This dish can be eaten the day it’s made or left to ferment slightly at room temperature overnight for a deeper flavor and softer texture.
- 1 1⁄4 lb. thin, firm cucumbers, preferably Japanese or Kirby, rounded ends trimmed off, cut crosswise into 1 1/2″ lengths
- 1 tbsp. kosher salt
- 3 tbsp. Korean chile powder
- 1 1⁄2 tbsp. finely chopped Korean salted shrimp
- 1 tbsp. finely chopped carrot
- 1 tbsp. Korean anchovy sauce (aek jeot) or Southeast Asian fish sauce
- 2 tsp. sesame seeds
- 2 tsp. sugar
- 30 Korean chives or garlic chives cut into 1″ pieces
- 4 cloves garlic, finely chopped and mashed into a paste
- 3 scallions, white and light green parts only, thinly sliced diagonally
- 1 (1″) piece ginger, peeled, finely chopped, and mashed 1/4 Asian pear, peeled and finely chopped
- 1 tbsp. pine nuts
- Working with 1 cucumber piece at a time, stand piece on its end and make 1 deep vertical cut roughly three-quarters of the way to the bottom; make another, identical cut perpendicular to the first one to form a cross-shaped opening. Transfer cucumber pieces cut side up to a large bowl. Sprinkle salt over the cucumbers, gently working some of the salt into the openings; let sit for 30 minutes. Rinse cucumbers and pat dry; set aside.

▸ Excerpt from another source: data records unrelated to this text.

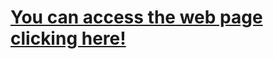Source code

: <h1><a target="_blank"  href="https://lufemas.github.io/113-bio/index">You can access the web page clicking here!</a></h1>
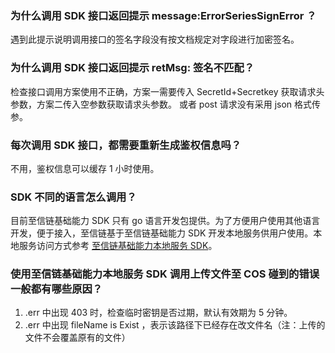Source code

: 
### 为什么调用 SDK 接口返回提示 message:ErrorSeriesSignError ？
遇到此提示说明调用接口的签名字段没有按文档规定对字段进行加密签名。

### 为什么调用 SDK 接口返回提示 retMsg: 签名不匹配？
检查接口调用方案使用不正确，方案一需要传入 SecretId+Secretkey 获取请求头参数，方案二传入空参数获取请求头参数。 或者 post 请求没有采用 json 格式传参。

### 每次调用 SDK 接口，都需要重新生成鉴权信息吗？
不用，鉴权信息可以缓存 1 小时使用。

### SDK 不同的语言怎么调用？
目前至信链基础能力 SDK 只有 go 语言开发包提供。为了方便用户使用其他语言开发，便于接入，至信链基于至信链基础能力 SDK 开发本地服务供用户使用。本地服务访问方式参考 [至信链基础能力本地服务 SDK](https://cloud.tencent.com/document/product/1543/73044)。

### 使用至信链基础能力本地服务 SDK 调用上传文件至 COS 碰到的错误一般都有哪些原因？
1. .err 中出现 403 时，检查临时密钥是否过期，默认有效期为 5 分钟。
2. .err 中出现 fileName is Exist ，表示该路径下已经存在改文件名（注：上传的文件不会覆盖原有的文件）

- In a medium bowl, vigorously stir together the remaining ingredients, except for the pine nuts, to make the filling. Working with 1 cucumber piece at a time, stuff about 2 tsp. of the filling into the opening. Press 3 or 4 pine nuts into the stuffing of each cucumber. Transfer to a platter and serve immediately, or allow cucumbers to ferment: nestle cucumber pieces, stuffed side up, in a plastic container; cover and let sit for 1 day at room temperature, then refrigerate until chilled. Cucumbers will continue to soften and will keep in the refrigerator for up to 1 week.